■ WHAT YOU WILL DO: Return the listing exactly. Keep no pictures.

■ RECORDS FOR THIS TASK:
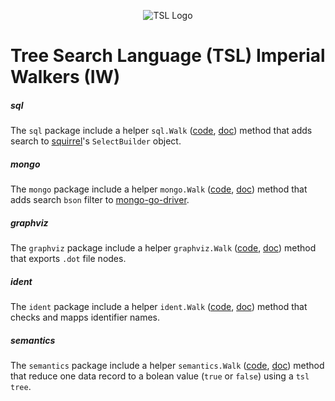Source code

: 

<p align="center">
  <img src="https://raw.githubusercontent.com/yaacov/tree-search-language/master/img/search-248.png" alt="TSL Logo">
</p>

# Tree Search Language (TSL) Imperial Walkers (IW)

##### sql

The `sql` package include a helper `sql.Walk` ([code](/pkg/walkers/sql/walk.go), [doc](https://pkg.go.dev/github.com/yaacov/tree-search-language/v4/pkg/walkers/sql#Walk)) method that adds search to [squirrel](https://github.com/Masterminds/squirrel)'s `SelectBuilder` object.

##### mongo

The `mongo` package include a helper `mongo.Walk` ([code](/pkg/walkers/mongo/walk.go), [doc](https://pkg.go.dev/github.com/yaacov/tree-search-language/v4/pkg/walkers/mongo#Walk)) method that adds search `bson` filter to [mongo-go-driver](https://go.mongodb.org/mongo-driver).

##### graphviz

The `graphviz` package include a helper `graphviz.Walk` ([code](/pkg/walkers/graphviz/walk.go), [doc](https://pkg.go.dev/github.com/yaacov/tree-search-language/v4/pkg/walkers/graphviz#Walk)) method that exports `.dot` file nodes.

##### ident

The `ident` package include a helper `ident.Walk` ([code](/pkg/walkers/ident/walk.go), [doc](https://pkg.go.dev/github.com/yaacov/tree-search-language/v4/pkg/walkers/ident#Walk)) method that checks and mapps identifier names.

##### semantics

The `semantics` package include a helper `semantics.Walk` ([code](/pkg/walkers/semantics/walk.go), [doc](https://pkg.go.dev/github.com/yaacov/tree-search-language/v4/pkg/walkers/semantics#Walk)) method that reduce one data record to a bolean value (`true` or `false`) using a `tsl tree`.
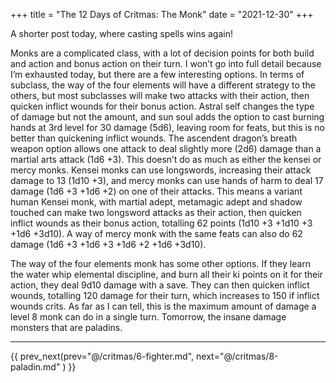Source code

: +++
title = "The 12 Days of Critmas: The Monk"
date = "2021-12-30"
+++

A shorter post today, where casting spells wins again!
<!-- more -->

Monks are a complicated class, with a lot of decision points for both build and action and bonus action on their turn. I won’t go into full detail because I’m exhausted today, but there are a few interesting options. In terms of subclass, the way of the four elements will have a different strategy to the others, but most subclasses will make two attacks with their action, then quicken inflict wounds for their bonus action. Astral self changes the type of damage but not the amount, and sun soul adds the option to cast burning hands at 3rd level for 30 damage (5d6), leaving room for feats, but this is no better than quickening inflict wounds. The ascendent dragon’s breath weapon option allows one attack to deal slightly more (2d6) damage than a martial arts attack (1d6 +3). This doesn’t do as much as either the kensei or mercy monks. Kensei monks can use longswords, increasing their attack damage to 13 (1d10 +3), and mercy monks can use hands of harm to deal 17 damage (1d6 +3 +1d6 +2) on one of their attacks. This means a variant human Kensei monk, with martial adept, metamagic adept and shadow touched can make two longsword attacks as their action, then quicken inflict wounds as their bonus action, totalling 62 points (1d10 +3 +1d10 +3 +1d6 +3d10). A way of mercy monk with the same feats can also do 62 damage (1d6 +3 +1d6 +3 +1d6 +2 +1d6 +3d10).

The way of the four elements monk has some other options. If they learn the water whip elemental discipline, and burn all their ki points on it for their action, they deal 9d10 damage with a save. They can then quicken inflict wounds, totalling 120 damage for their turn, which increases to 150 if inflict wounds crits. As far as I can tell, this is the maximum amount of damage a level 8 monk can do in a single turn. Tomorrow, the insane damage monsters that are paladins. 
***

{{ prev_next(prev="@/critmas/6-fighter.md", next="@/critmas/8-paladin.md" ) }}

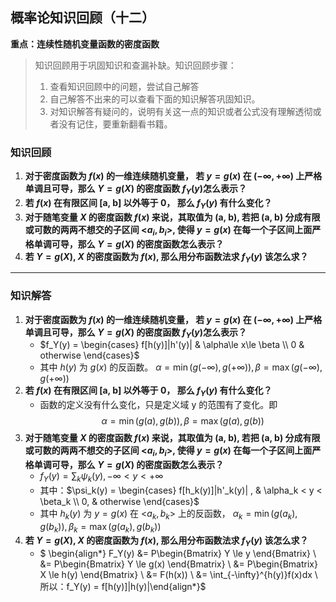 ## 概率论知识回顾（十二）

**重点：连续性随机变量函数的密度函数**

> 知识回顾用于巩固知识和查漏补缺。知识回顾步骤：
>
> 1. 查看知识回顾中的问题，尝试自己解答
> 2. 自己解答不出来的可以查看下面的知识解答巩固知识。
> 3. 对知识解答有疑问的，说明有关这一点的知识或者公式没有理解透彻或者没有记住，要重新翻看书籍。

### 知识回顾

1. **对于密度函数为 $f(x)$ 的一维连续随机变量， 若 $y = g(x)$ 在 $(-\infty, + \infty)$ 上严格单调且可导，那么 $Y = g(X)$ 的密度函数 $f_Y(y)$怎么表示？**
2. **若 $f(x)$ 在有限区间 [a, b] 以外等于 0， 那么 $f_Y(y)$ 有什么变化？**
3. **对于随笔变量 $X$ 的密度函数 $f(x)$ 来说，其取值为 (a, b), 若把 (a, b) 分成有限或可数的两两不想交的子区间 <$a_i, b_i$>, 使得 $y = g(x)$ 在每一个子区间上面严格单调可导，那么 $Y = g(X)$ 的密度函数怎么表示？**
4. **若 $Y = g(X)$, $X$ 的密度函数为 $f(x)$, 那么用分布函数法求 $f_Y(y)$ 该怎么求？**



****

### 知识解答

1. **对于密度函数为 $f(x)$ 的一维连续随机变量， 若 $y = g(x)$ 在 $(-\infty, + \infty)$ 上严格单调且可导，那么 $Y = g(X)$ 的密度函数 $f_Y(y)$怎么表示？**
   + $f_Y(y) = \begin{cases} f[h(y)]|h'(y)| & \alpha\le x\le \beta \\ 0 & otherwise \end{cases}$
   + 其中 $h(y)$ 为 $g(x)$ 的反函数。 $\alpha = \min(g(-\infty), g(+\infty)), \beta = \max(g(-\infty), g(+\infty))$
2. **若 $f(x)$ 在有限区间 [a, b] 以外等于 0， 那么 $f_Y(y)$ 有什么变化？**
   + 函数的定义没有什么变化，只是定义域 y 的范围有了变化。即 $$\alpha = \min(g(a), g(b)), \beta = \max(g(a), g(b))$$
3. **对于随笔变量 $X$ 的密度函数 $f(x)$ 来说，其取值为 (a, b), 若把 (a, b) 分成有限或可数的两两不想交的子区间 <$a_i, b_i$>, 使得 $y = g(x)$ 在每一个子区间上面严格单调可导，那么 $Y = g(X)$ 的密度函数怎么表示？**
   + $f_Y(y) = \sum_k\psi_k(y), -\infty < y < + \infty$
   + 其中：$\psi_k(y) = \begin{cases} f[h_k(y)]|h'_k(y)| , & \alpha_k < y < \beta_k \\ 0, & otherwise \end{cases}$
   + 其中 $h_k(y)$ 为 $y = g(x)$ 在 <$a_k, b_k$> 上的反函数， $\alpha_k = \min(g(a_k), g(b_k)), \beta_k = \max(g(a_k), g(b_k))$
4. **若 $Y = g(X)$, $X$ 的密度函数为 $f(x)$, 那么用分布函数法求 $f_Y(y)$ 该怎么求？**
   + $ \begin{align*} F_Y(y) &= P\begin{Bmatrix} Y \le y \end{Bmatrix} \\ &= P\begin{Bmatrix} Y \le g(x) \end{Bmatrix} \\ &= P\begin{Bmatrix} X \le h(y) \end{Bmatrix} \\ &= F(h(x)) \\ &= \int_{-\infty}^{h(y)}f(x)dx  \\  所以：f_Y(y) = f[h(y)]|h(y)|\end{align*}$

■ RESPONSE BOX:
Source code

: 

<p align="center">
  <img src="https://raw.githubusercontent.com/yaacov/tree-search-language/master/img/search-248.png" alt="TSL Logo">
</p>

# Tree Search Language (TSL) Imperial Walkers (IW)

##### sql

The `sql` package include a helper `sql.Walk` ([code](/pkg/walkers/sql/walk.go), [doc](https://pkg.go.dev/github.com/yaacov/tree-search-language/v4/pkg/walkers/sql#Walk)) method that adds search to [squirrel](https://github.com/Masterminds/squirrel)'s `SelectBuilder` object.

##### mongo

The `mongo` package include a helper `mongo.Walk` ([code](/pkg/walkers/mongo/walk.go), [doc](https://pkg.go.dev/github.com/yaacov/tree-search-language/v4/pkg/walkers/mongo#Walk)) method that adds search `bson` filter to [mongo-go-driver](https://go.mongodb.org/mongo-driver).

##### graphviz

The `graphviz` package include a helper `graphviz.Walk` ([code](/pkg/walkers/graphviz/walk.go), [doc](https://pkg.go.dev/github.com/yaacov/tree-search-language/v4/pkg/walkers/graphviz#Walk)) method that exports `.dot` file nodes.

##### ident

The `ident` package include a helper `ident.Walk` ([code](/pkg/walkers/ident/walk.go), [doc](https://pkg.go.dev/github.com/yaacov/tree-search-language/v4/pkg/walkers/ident#Walk)) method that checks and mapps identifier names.

##### semantics

The `semantics` package include a helper `semantics.Walk` ([code](/pkg/walkers/semantics/walk.go), [doc](https://pkg.go.dev/github.com/yaacov/tree-search-language/v4/pkg/walkers/semantics#Walk)) method that reduce one data record to a bolean value (`true` or `false`) using a `tsl tree`.
Source code

: +++
title = "The 12 Days of Critmas: The Monk"
date = "2021-12-30"
+++

A shorter post today, where casting spells wins again!
<!-- more -->

Monks are a complicated class, with a lot of decision points for both build and action and bonus action on their turn. I won’t go into full detail because I’m exhausted today, but there are a few interesting options. In terms of subclass, the way of the four elements will have a different strategy to the others, but most subclasses will make two attacks with their action, then quicken inflict wounds for their bonus action. Astral self changes the type of damage but not the amount, and sun soul adds the option to cast burning hands at 3rd level for 30 damage (5d6), leaving room for feats, but this is no better than quickening inflict wounds. The ascendent dragon’s breath weapon option allows one attack to deal slightly more (2d6) damage than a martial arts attack (1d6 +3). This doesn’t do as much as either the kensei or mercy monks. Kensei monks can use longswords, increasing their attack damage to 13 (1d10 +3), and mercy monks can use hands of harm to deal 17 damage (1d6 +3 +1d6 +2) on one of their attacks. This means a variant human Kensei monk, with martial adept, metamagic adept and shadow touched can make two longsword attacks as their action, then quicken inflict wounds as their bonus action, totalling 62 points (1d10 +3 +1d10 +3 +1d6 +3d10). A way of mercy monk with the same feats can also do 62 damage (1d6 +3 +1d6 +3 +1d6 +2 +1d6 +3d10).

The way of the four elements monk has some other options. If they learn the water whip elemental discipline, and burn all their ki points on it for their action, they deal 9d10 damage with a save. They can then quicken inflict wounds, totalling 120 damage for their turn, which increases to 150 if inflict wounds crits. As far as I can tell, this is the maximum amount of damage a level 8 monk can do in a single turn. Tomorrow, the insane damage monsters that are paladins. 
***

{{ prev_next(prev="@/critmas/6-fighter.md", next="@/critmas/8-paladin.md" ) }}

 ## 概率论知识回顾（十二）

**重点：连续性随机变量函数的密度函数**

> 知识回顾用于巩固知识和查漏补缺。知识回顾步骤：
>
> 1. 查看知识回顾中的问题，尝试自己解答
> 2. 自己解答不出来的可以查看下面的知识解答巩固知识。
> 3. 对知识解答有疑问的，说明有关这一点的知识或者公式没有理解透彻或者没有记住，要重新翻看书籍。

### 知识回顾

1. **对于密度函数为 $f(x)$ 的一维连续随机变量， 若 $y = g(x)$ 在 $(-\infty, + \infty)$ 上严格单调且可导，那么 $Y = g(X)$ 的密度函数 $f_Y(y)$怎么表示？**
2. **若 $f(x)$ 在有限区间 [a, b] 以外等于 0， 那么 $f_Y(y)$ 有什么变化？**
3. **对于随笔变量 $X$ 的密度函数 $f(x)$ 来说，其取值为 (a, b), 若把 (a, b) 分成有限或可数的两两不想交的子区间 <$a_i, b_i$>, 使得 $y = g(x)$ 在每一个子区间上面严格单调可导，那么 $Y = g(X)$ 的密度函数怎么表示？**
4. **若 $Y = g(X)$, $X$ 的密度函数为 $f(x)$, 那么用分布函数法求 $f_Y(y)$ 该怎么求？**



****

### 知识解答

1. **对于密度函数为 $f(x)$ 的一维连续随机变量， 若 $y = g(x)$ 在 $(-\infty, + \infty)$ 上严格单调且可导，那么 $Y = g(X)$ 的密度函数 $f_Y(y)$怎么表示？**
   + $f_Y(y) = \begin{cases} f[h(y)]|h'(y)| & \alpha\le x\le \beta \\ 0 & otherwise \end{cases}$
   + 其中 $h(y)$ 为 $g(x)$ 的反函数。 $\alpha = \min(g(-\infty), g(+\infty)), \beta = \max(g(-\infty), g(+\infty))$
2. **若 $f(x)$ 在有限区间 [a, b] 以外等于 0， 那么 $f_Y(y)$ 有什么变化？**
   + 函数的定义没有什么变化，只是定义域 y 的范围有了变化。即 $$\alpha = \min(g(a), g(b)), \beta = \max(g(a), g(b))$$
3. **对于随笔变量 $X$ 的密度函数 $f(x)$ 来说，其取值为 (a, b), 若把 (a, b) 分成有限或可数的两两不想交的子区间 <$a_i, b_i$>, 使得 $y = g(x)$ 在每一个子区间上面严格单调可导，那么 $Y = g(X)$ 的密度函数怎么表示？**
   + $f_Y(y) = \sum_k\psi_k(y), -\infty < y < + \infty$
   + 其中：$\psi_k(y) = \begin{cases} f[h_k(y)]|h'_k(y)| , & \alpha_k < y < \beta_k \\ 0, & otherwise \end{cases}$
   + 其中 $h_k(y)$ 为 $y = g(x)$ 在 <$a_k, b_k$> 上的反函数， $\alpha_k = \min(g(a_k), g(b_k)), \beta_k = \max(g(a_k), g(b_k))$
4. **若 $Y = g(X)$, $X$ 的密度函数为 $f(x)$, 那么用分布函数法求 $f_Y(y)$ 该怎么求？**
   + $ \begin{align*} F_Y(y) &= P\begin{Bmatrix} Y \le y \end{Bmatrix} \\ &= P\begin{Bmatrix} Y \le g(x) \end{Bmatrix} \\ &= P\begin{Bmatrix} X \le h(y) \end{Bmatrix} \\ &= F(h(x)) \\ &= \int_{-\infty}^{h(y)}f(x)dx  \\  所以：f_Y(y) = f[h(y)]|h(y)|\end{align*}$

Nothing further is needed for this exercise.